官民協働で(仮想)敵に塩を送ってどうするよ…orz

ヤマハ発動機が軍事転用可能な無人ヘリコプターを中国あてに輸出していたようです。

ヤマハ発動機を家宅捜索 無人ヘリ不正輸出図った容疑
ヤマハ発動機(本社・静岡県磐田市)が、軍事転用可能な無人ヘリコプターを中国に不正に輸出しようとしたとして、福岡、静岡両県警の合同捜査本部と名古屋税関は23日、外国為替法違反(無許可輸出未遂)などの疑いで同社の本社など20カ所を家宅捜索した。経済産業省が同日午前、同社を刑事告発した。 調べでは、同社は昨年12月21日、危険物質の散布や偵察用など軍事目的に転用することが可能で、輸出する際には経済産業相の許可が必要と定められている無人ヘリ1機を許可を受けずに、中国北京市の航空撮影をする民間企業「北京必威易創基科技有限公司(BVE社)」へ輸出しようとした疑い。(asahi.com 2006年1月23日)

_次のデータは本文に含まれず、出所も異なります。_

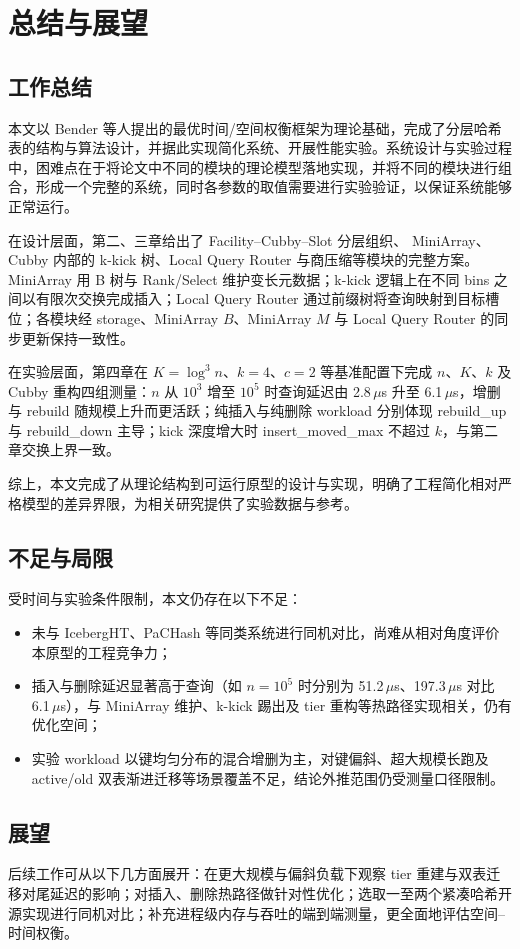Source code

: \chapter{总结与展望}
\label{ch:concl}

\section{工作总结}

本文以 Bender 等人提出的最优时间/空间权衡框架\cite{bender2022otsh}为理论基础，完成了分层哈希表的结构与算法设计，并据此实现简化系统、开展性能实验。系统设计与实验过程中，困难点在于将论文中不同的模块的理论模型落地实现，并将不同的模块进行组合，形成一个完整的系统，同时各参数的取值需要进行实验验证，以保证系统能够正常运行。

在设计层面，第二、三章给出了 Facility--Cubby--Slot 分层组织、 MiniArray、Cubby 内部的 k-kick 树、Local Query Router 与商压缩等模块的完整方案。MiniArray 用 B 树与 Rank/Select 维护变长元数据；k-kick 逻辑上在不同 bins 之间以有限次交换完成插入；Local Query Router 通过前缀树将查询映射到目标槽位；各模块经 storage、MiniArray $B$、MiniArray $M$ 与 Local Query Router 的同步更新保持一致性。

在实验层面，第四章在 \(K=\log^3 n\)、\(k=4\)、\(c=2\) 等基准配置下完成 \(n\)、\(K\)、\(k\) 及 Cubby 重构四组测量：\(n\) 从 \(10^3\) 增至 \(10^5\) 时查询延迟由 2.8\,$\mu$s 升至 6.1\,$\mu$s，增删与 rebuild 随规模上升而更活跃；纯插入与纯删除 workload 分别体现 rebuild\_up 与 rebuild\_down 主导；kick 深度增大时 insert\_moved\_max 不超过 \(k\)，与第二章交换上界一致。

综上，本文完成了从理论结构到可运行原型的设计与实现，明确了工程简化相对严格模型的差异界限，为相关研究提供了实验数据与参考。

\section{不足与局限}

受时间与实验条件限制，本文仍存在以下不足：
\begin{itemize}
  \item 未与 IcebergHT\cite{pandey2023iceberght}、PaCHash\cite{kurpicz2023pachash} 等同类系统进行同机对比，尚难从相对角度评价本原型的工程竞争力；
  \item 插入与删除延迟显著高于查询（如 \(n=10^5\) 时分别为 51.2\,$\mu$s、197.3\,$\mu$s 对比 6.1\,$\mu$s），与 MiniArray 维护、k-kick 踢出及 tier 重构等热路径实现相关，仍有优化空间；
  \item 实验 workload 以键均匀分布的混合增删为主，对键偏斜、超大规模长跑及 active/old 双表渐进迁移等场景覆盖不足，结论外推范围仍受测量口径限制。
\end{itemize}

\section{展望}

后续工作可从以下几方面展开：在更大规模与偏斜负载下观察 tier 重建与双表迁移对尾延迟的影响；对插入、删除热路径做针对性优化；选取一至两个紧凑哈希开源实现进行同机对比；补充进程级内存与吞吐的端到端测量，更全面地评估空间--时间权衡\cite{kurpicz2023pachash,lehmann2026mphsurvey}。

日本の経済界は、中国との友好関係を損ねるから靖国参拝を自粛しろなどと注文してしまうように、対中国関係においてある種すがすがしいまでに無邪気で無警戒な言動を見せることがしばしばありますが、今回の事件もその一つでしょう。ヤマハ発動機によれば、輸出していたヘリコプターは軍事転用は不可能なタイプということらしいですが、中国は何でもかんでも輸出して良い国ではないでしょうに。

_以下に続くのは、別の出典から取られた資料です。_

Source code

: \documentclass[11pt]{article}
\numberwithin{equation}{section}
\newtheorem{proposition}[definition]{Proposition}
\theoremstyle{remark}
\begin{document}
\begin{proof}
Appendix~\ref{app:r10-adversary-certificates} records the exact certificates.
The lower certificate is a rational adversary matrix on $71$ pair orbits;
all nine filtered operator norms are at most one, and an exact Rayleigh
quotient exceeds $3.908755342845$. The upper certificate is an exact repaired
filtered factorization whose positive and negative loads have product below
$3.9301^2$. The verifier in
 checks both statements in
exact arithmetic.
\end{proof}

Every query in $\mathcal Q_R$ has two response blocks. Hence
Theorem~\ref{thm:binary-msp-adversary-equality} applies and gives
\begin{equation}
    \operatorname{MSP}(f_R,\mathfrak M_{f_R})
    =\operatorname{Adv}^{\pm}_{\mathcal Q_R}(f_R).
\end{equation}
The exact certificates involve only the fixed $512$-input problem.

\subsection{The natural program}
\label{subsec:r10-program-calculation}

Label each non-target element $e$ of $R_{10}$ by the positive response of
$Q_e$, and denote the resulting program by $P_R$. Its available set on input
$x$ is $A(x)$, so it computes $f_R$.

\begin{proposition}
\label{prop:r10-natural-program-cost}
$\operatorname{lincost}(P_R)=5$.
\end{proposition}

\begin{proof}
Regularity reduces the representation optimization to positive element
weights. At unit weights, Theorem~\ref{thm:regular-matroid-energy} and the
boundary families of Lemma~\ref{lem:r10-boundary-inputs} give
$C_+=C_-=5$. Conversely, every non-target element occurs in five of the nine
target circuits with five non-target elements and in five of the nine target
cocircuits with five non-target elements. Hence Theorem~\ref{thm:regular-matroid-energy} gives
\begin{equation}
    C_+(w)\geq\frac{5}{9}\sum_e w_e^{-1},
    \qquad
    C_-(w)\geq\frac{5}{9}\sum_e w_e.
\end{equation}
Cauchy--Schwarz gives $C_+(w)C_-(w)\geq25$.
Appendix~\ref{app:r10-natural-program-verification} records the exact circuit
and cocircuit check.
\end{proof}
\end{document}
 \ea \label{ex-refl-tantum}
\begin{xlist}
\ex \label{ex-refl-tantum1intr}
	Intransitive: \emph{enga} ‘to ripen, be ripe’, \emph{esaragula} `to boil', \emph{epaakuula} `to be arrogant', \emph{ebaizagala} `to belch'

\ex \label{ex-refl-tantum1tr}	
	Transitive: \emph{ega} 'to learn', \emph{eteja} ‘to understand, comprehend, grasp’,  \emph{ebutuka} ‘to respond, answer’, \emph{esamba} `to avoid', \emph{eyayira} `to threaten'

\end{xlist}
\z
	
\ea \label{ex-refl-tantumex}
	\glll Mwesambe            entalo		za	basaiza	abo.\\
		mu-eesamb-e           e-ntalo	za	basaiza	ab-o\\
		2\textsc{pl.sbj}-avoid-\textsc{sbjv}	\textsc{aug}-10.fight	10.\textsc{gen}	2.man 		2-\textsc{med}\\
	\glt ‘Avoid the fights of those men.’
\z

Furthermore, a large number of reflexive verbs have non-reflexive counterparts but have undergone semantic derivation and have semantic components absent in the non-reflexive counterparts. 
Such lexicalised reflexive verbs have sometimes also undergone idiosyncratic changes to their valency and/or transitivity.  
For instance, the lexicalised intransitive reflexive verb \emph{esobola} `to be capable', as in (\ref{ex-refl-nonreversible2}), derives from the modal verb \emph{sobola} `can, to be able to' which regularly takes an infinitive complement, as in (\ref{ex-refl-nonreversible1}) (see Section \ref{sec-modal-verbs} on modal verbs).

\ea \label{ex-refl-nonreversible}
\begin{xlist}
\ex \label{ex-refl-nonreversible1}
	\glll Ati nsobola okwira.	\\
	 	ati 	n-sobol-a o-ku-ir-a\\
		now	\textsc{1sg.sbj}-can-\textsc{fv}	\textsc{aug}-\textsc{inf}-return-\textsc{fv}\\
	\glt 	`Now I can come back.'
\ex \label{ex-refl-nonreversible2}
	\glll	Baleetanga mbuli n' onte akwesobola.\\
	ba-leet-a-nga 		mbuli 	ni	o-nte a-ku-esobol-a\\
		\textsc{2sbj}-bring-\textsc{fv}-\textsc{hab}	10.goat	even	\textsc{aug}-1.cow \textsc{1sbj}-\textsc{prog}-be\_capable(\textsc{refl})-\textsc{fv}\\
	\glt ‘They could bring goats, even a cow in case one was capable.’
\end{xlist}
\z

ヤマハ発動機によると、01年から中国向けに産業用無人ヘリコプターをすでに9機輸出。05年12月、10機目をBVE社に輸出しようとした際に、名古屋税関から書類の不備の指摘があり、その1機はまだ輸出していないという。
会見した大坪豊生取締役は「違法性の認識はなかった」と話した。
(略)
一方、経産省は「ヤマハ発動機は輸出規定を熟知していたはずで、今回の輸出はミスではなく、意図的だったと判断している」とし、福岡県警は輸出されるはずだった中国の取引先企業について「中国人民解放軍との関係が推認される」としている。(同上)

ただ、経済産業省によるヤマハ発動機刑事告発は目くらましのような臭いがします。記事を読む限りヤマハ発動機によるヘリコプターの輸出自体は2001年から行われており、今回発覚したきっかけが輸出書類の不備だったということですから、事実とすればその間の経済産業省の不作為の罪にもスポットライトが当たってしかるべきでしょう。これまでの9機が特にお咎めもなく輸出できていたのであれば、そりゃ「違法性の認識はなかった」としても当然です。輸出書類の不備が見つからなければ、経済産業省のお墨付きで堂々とヘリコプターが輸出され続けていたわけですから、経済産業省の不作為もヤマハ発動機と同罪なんじゃないでしょうかね?